::: DATA SECTION :::
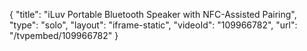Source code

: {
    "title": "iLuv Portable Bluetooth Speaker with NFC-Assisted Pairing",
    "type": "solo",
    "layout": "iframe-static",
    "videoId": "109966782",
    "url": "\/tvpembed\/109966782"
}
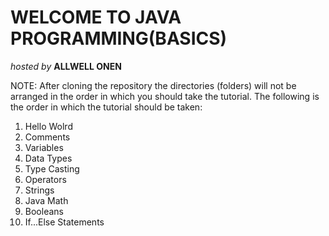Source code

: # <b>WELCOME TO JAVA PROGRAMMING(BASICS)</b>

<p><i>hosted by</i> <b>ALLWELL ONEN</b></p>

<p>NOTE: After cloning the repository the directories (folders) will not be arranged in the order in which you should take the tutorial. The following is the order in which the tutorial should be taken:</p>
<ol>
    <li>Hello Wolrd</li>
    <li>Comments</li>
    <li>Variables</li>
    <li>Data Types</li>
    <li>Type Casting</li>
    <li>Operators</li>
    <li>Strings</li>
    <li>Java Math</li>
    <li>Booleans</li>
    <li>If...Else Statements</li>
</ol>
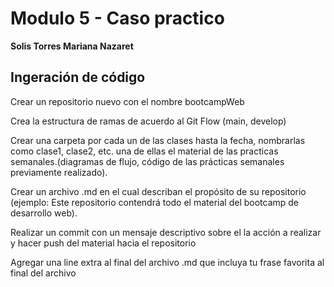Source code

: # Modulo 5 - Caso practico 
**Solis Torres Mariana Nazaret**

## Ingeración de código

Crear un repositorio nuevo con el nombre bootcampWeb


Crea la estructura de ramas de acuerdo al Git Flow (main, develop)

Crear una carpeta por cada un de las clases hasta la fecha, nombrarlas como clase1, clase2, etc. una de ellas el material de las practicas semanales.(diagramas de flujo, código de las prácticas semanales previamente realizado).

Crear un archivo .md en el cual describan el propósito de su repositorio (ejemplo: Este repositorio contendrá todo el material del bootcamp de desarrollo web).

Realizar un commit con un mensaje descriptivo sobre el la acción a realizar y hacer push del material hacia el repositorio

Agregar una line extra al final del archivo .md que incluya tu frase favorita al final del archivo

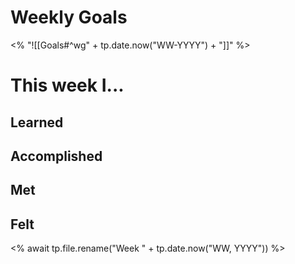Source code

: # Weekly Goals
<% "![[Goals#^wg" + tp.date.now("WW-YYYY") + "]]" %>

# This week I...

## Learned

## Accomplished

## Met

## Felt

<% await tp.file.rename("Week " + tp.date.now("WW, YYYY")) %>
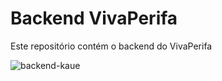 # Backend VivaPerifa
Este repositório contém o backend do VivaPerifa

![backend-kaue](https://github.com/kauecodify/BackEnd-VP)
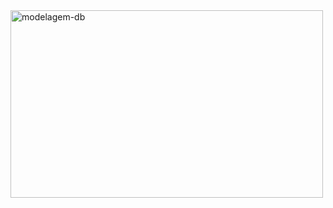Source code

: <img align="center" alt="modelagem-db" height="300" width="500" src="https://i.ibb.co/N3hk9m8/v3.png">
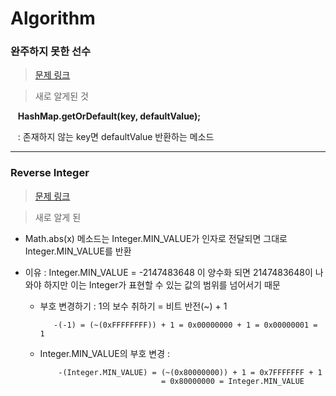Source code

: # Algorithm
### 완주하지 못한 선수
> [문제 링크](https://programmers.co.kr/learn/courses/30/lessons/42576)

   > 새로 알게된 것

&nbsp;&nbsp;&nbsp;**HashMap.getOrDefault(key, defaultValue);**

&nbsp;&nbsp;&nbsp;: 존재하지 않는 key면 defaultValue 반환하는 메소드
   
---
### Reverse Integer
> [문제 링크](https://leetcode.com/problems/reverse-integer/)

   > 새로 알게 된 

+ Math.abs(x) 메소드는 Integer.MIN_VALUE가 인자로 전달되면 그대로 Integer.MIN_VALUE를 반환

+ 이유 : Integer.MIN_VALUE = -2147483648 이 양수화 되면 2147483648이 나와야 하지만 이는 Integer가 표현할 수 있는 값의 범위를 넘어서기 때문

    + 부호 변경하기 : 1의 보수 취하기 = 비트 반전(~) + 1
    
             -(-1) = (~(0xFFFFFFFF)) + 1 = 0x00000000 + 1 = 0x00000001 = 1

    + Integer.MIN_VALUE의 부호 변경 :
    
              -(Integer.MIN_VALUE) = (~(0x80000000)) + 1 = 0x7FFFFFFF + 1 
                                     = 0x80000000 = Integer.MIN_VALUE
:::
### [EXERCISE DESCRIPTION]
Report how many lines in the records hold the word "repositorio", giving the number and nothing else.

### [SOLUTION FOR THIS EXERCISE]
3